In my previous post, I described a recent study [1] in which we found that including hashtags in a tweet may enhance the retweetability of the tweet. In this post, I will focus on another factor that might affect the retweetability: URL.

As reported in my previous post, we collected a random sample of public tweets from Twitter's Spritzer feed over a 7-week period, yielding about 74 million tweets. From these tweets, we identified 8.24 million of them as retweets. That is, 11.1% of the 74 million tweets are retweets.

Next, we searched for those tweets and retweets that contain at least one URL. We found that 21.1% of tweets and 28.4% of retweets include URLs, suggesting that a tweet with URLs is more likely to get retweeted.

We further investigated whether the retweetability of a tweet has anything to do with the type of website it refers to. Since most of the URLs included in tweets are shortened URLs, we first expanded the abbreviated URLs into their original URLs, and then extracted the domain names from the original URLs. For example, given an abbreviated URL http://bit.ly/c1htE cited by a tweet, we first unshortened it to http://en.wikipedia.org/wiki/URL_shortening, and then extracted the domain name of en.wikipedia.org.
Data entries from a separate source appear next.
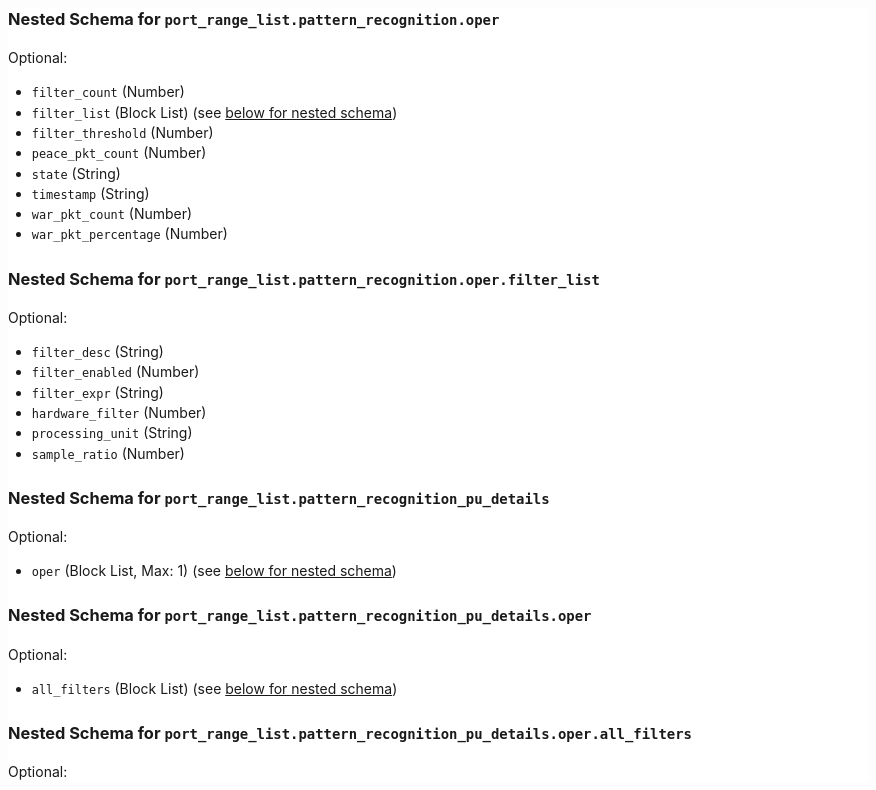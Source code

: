 <a id="nestedblock--port_range_list--pattern_recognition--oper"></a>
### Nested Schema for `port_range_list.pattern_recognition.oper`

Optional:

- `filter_count` (Number)
- `filter_list` (Block List) (see [below for nested schema](#nestedblock--port_range_list--pattern_recognition--oper--filter_list))
- `filter_threshold` (Number)
- `peace_pkt_count` (Number)
- `state` (String)
- `timestamp` (String)
- `war_pkt_count` (Number)
- `war_pkt_percentage` (Number)

<a id="nestedblock--port_range_list--pattern_recognition--oper--filter_list"></a>
### Nested Schema for `port_range_list.pattern_recognition.oper.filter_list`

Optional:

- `filter_desc` (String)
- `filter_enabled` (Number)
- `filter_expr` (String)
- `hardware_filter` (Number)
- `processing_unit` (String)
- `sample_ratio` (Number)




<a id="nestedblock--port_range_list--pattern_recognition_pu_details"></a>
### Nested Schema for `port_range_list.pattern_recognition_pu_details`

Optional:

- `oper` (Block List, Max: 1) (see [below for nested schema](#nestedblock--port_range_list--pattern_recognition_pu_details--oper))

<a id="nestedblock--port_range_list--pattern_recognition_pu_details--oper"></a>
### Nested Schema for `port_range_list.pattern_recognition_pu_details.oper`

Optional:

- `all_filters` (Block List) (see [below for nested schema](#nestedblock--port_range_list--pattern_recognition_pu_details--oper--all_filters))

<a id="nestedblock--port_range_list--pattern_recognition_pu_details--oper--all_filters"></a>
### Nested Schema for `port_range_list.pattern_recognition_pu_details.oper.all_filters`

Optional:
The URL domains are indicative of the type of content sources visited and shared by Twitter users.

Analyzing the 74 million tweets, we identified the 20 most popular URL domains referred to in our tweets and the number of tweets containing each URL domain:

Rank URL Domain
Number of Tweets


1 twitpic.com 793,680





2 myloc.me

533,082



3 www.facebook.com

481,349




4 www.youtube.com

475,509





5 formspring.me

455,377





6 www.twitlonger.com

349,760





7 tweetphoto.com

258,049




8 youtu.be

196,557




9 twitcam.com

159,684







10 url4.eu







145,656







11 twitter.com

144,002

12 www.plurk.com



127,037







13 fun140.com



113,153



14 www.formspring.me



100,111



15 bit.ly



94,505



16 foursquare.com



90,328


17 www.ustream.tv



83,486



18 tinychat.com



80,406





19 blip.fm



74,647



20 www.funwebsites.org



52,148





On the other hand, the following table shows the 20 most popular URL domains cited in our 8.24 million retweets and the number of retweets containing each URL domain:
Rank URL Domain

Number of Retweets
1 www.twitlonger.com

236,435



2 twitpic.com

129,692



3 myloc.me

121,950



4 www.youtube.com

79,404



5 www.facebook.com

55,186


6 tweetphoto.com

49,676



7 twitter.com

39,127



8 mashable.com

17,778


9 bit.ly

16,406



10 www.ustream.tv







9,638





11 www.nytimes.com



9,035





12 shar.es



8,636





13 url4.eu





8,213





14 dealspl.us



8,186





15 www.flickr.com



7,599




16 www.cnn.com



7,537





17 youtu.be



7,508





18 www.etsy.com



6,828







19 ax.itunes.apple.com



6,346





20 www.huffingtonpost.com



6,332






As can be seen, these two lists of URL domains do not match each other exactly. For example, formspring.me appears only in the first list, while mashable.com appears only in the second list. That is, the fact that a website is frequently cited in the tweets does not guarantee that it is also frequently referred to in the reweets, and vice versa.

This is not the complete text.